R.S.P. Beekes makes a strong case that the Tyrsenian peoples and languages, including the Etruscans, originated in northwest Asia Minor. He offers evidence that the ancestors of the Etruscans originally lived near the Old Lydians (referred to as Mēiones in the Iliad), and that both peoples were displaced by Phrygian invasions around 1200 bce. [See Beekes (2003) for a very detailed case drawing on ancient sources, including Herodotus, Histories 7.74, and on a modern linguistic analysis of place names.
Anne Mahoney’s review of his thesis in Etruscan Studies (Vol 11, No. 1, Jan. 2008) finds these assertions convincing. All citations of Beekes here refer to his 2003 article] Dionysius of Halicarnassos spells out these connections, calling a personified Tyrrhenos “a Lydian by birth from what was formerly called Meonia.” [Beekes, 41. However, Dionysius does not connect Tyrrhenos to the Etruscans.]
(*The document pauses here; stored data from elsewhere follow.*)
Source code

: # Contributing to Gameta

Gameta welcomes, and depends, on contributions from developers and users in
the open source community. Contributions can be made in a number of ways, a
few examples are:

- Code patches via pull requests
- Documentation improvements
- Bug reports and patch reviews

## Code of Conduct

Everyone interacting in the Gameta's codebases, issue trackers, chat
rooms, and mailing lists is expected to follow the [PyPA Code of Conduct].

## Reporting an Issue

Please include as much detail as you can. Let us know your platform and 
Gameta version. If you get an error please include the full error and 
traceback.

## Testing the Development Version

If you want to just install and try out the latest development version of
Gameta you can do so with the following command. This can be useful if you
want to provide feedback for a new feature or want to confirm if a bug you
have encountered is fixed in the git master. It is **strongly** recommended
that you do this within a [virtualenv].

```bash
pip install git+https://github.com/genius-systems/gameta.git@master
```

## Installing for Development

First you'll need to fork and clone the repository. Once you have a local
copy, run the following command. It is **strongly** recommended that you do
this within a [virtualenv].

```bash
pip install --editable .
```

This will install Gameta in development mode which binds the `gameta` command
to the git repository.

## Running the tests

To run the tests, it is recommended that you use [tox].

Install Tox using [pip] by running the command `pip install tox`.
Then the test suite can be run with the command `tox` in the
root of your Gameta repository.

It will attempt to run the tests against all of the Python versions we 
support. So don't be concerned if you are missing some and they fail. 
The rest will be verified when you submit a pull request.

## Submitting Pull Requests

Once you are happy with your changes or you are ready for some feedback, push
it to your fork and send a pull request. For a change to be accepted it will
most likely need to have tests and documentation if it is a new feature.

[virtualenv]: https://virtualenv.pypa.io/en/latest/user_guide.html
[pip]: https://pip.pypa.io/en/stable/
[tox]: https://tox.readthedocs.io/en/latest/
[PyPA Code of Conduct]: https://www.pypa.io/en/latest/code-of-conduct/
The Mēiones were driven south and eventually came to be called Lydians, while the Etruscans were forced out to the coastal islands, and eventually settled in central Italy. [Herodotus has them leaving because of hunger, departing from the harbor at Smyrna. Much later, the Argonautica (4.1760) refers to “Tyrrhenians” driving out the Thracian-speaking Sinti and settling on Lemnos.] Beekes cites classical sources that place Tyrsenoi on Lesbos, Lemnos, Samothrace, and in Kyzikos on the mainland. He says that ancient writers seem to conflate the Pelasgoi and Tyrsenoi. He quotes the observation by Herodotus that the people of Plakiē and Skylakē spoke the same language as the Tyrsenoi. [Beekes, 37-40] But Beekes does remark that Greek writers use the past tense in referring to the Eastern Tyrsenoi (in Asia Minor). [Beekes, 25. The Kumdanli inscription in Pisidia mentions three Tyrsenoi (103), but it is late (2nd century) and far to the south, between Karia and Lykia.]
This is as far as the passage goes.